System Status — Reference
The System Status surface is the internal-operator dashboard for platform health. It surfaces uptime indicators, per-service health checks, recent incidents, and the bridge to the externally published status page. Anything that answers the "is this part of SGEN healthy right now?" question for an operator traces back to a view managed here.

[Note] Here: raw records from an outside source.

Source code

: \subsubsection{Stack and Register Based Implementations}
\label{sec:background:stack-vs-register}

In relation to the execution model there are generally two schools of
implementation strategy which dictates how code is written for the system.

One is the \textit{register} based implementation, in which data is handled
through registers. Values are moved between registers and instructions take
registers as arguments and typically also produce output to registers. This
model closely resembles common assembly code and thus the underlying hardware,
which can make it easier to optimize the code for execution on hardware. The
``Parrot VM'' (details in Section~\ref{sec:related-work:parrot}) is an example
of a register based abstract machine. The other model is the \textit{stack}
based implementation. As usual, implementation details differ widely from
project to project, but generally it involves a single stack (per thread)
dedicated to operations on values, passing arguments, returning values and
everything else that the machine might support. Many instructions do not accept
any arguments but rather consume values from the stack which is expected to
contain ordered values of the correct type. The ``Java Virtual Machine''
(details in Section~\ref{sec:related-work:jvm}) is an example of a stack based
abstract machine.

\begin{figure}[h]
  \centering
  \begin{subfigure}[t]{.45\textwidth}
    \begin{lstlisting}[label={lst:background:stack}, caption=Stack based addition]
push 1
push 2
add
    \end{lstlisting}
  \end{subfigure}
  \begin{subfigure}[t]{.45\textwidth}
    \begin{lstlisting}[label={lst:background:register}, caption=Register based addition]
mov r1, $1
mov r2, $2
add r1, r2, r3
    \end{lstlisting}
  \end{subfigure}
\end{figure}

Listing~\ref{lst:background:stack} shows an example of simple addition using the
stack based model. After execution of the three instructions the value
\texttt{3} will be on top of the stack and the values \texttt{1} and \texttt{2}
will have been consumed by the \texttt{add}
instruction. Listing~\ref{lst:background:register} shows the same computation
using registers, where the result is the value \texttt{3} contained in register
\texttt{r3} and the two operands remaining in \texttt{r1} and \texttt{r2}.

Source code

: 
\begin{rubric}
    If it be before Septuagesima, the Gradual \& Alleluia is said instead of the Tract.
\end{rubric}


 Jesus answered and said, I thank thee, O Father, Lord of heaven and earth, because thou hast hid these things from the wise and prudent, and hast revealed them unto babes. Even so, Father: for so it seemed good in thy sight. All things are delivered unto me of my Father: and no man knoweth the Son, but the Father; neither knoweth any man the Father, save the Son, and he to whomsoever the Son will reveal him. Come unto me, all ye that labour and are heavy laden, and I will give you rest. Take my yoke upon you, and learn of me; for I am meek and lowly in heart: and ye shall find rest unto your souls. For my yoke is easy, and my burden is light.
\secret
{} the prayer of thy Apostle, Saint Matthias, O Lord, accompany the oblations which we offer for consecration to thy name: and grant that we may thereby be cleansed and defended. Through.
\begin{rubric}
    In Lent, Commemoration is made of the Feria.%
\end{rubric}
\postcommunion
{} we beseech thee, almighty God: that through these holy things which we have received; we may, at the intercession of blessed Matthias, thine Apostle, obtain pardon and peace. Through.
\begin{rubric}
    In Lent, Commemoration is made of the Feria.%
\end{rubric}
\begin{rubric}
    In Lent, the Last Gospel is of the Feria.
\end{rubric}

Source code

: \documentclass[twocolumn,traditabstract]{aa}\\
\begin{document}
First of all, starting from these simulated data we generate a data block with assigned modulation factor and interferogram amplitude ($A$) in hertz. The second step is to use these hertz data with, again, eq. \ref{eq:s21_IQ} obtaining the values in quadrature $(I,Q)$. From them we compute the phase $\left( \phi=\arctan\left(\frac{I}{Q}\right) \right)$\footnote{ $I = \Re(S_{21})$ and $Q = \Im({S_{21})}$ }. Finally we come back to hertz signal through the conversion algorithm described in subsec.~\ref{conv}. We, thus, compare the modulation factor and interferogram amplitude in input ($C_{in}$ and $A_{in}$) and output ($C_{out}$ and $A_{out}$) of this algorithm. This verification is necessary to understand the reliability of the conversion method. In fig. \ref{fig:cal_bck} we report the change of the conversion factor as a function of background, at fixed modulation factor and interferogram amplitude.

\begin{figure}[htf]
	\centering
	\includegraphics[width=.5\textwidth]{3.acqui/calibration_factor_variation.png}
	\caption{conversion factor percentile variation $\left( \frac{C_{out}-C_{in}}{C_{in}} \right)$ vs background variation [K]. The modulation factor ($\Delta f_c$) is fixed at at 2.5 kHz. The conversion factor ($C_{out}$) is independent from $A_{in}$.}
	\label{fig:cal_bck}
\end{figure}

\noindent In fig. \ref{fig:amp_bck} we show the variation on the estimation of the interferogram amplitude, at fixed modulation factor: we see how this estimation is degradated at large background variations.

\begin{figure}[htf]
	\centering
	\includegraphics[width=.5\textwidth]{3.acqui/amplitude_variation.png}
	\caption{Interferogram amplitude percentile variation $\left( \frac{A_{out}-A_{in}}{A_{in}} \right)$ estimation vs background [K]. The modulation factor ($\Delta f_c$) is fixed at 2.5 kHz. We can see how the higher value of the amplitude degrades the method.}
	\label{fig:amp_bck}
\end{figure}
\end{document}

This page is a reference for platform engineers and integrators who need to understand the surface before extending it, scripting against it, or wiring it into an internal dashboard. Customer-facing how-tos live in the customer docs set; this page describes the shape of the surface, not the steps to drive it.
Overview
System Status lives under the System Status module in SG-Admin. The module renders three primary views — the overview dashboard (per-service traffic-light grid), the incident timeline (recent and active incidents with timestamps and operator notes), and the configuration page (status-page sync settings, notification routes) — and exposes a small set of write operations for incident open, incident update, incident close, mute a service, and unmute.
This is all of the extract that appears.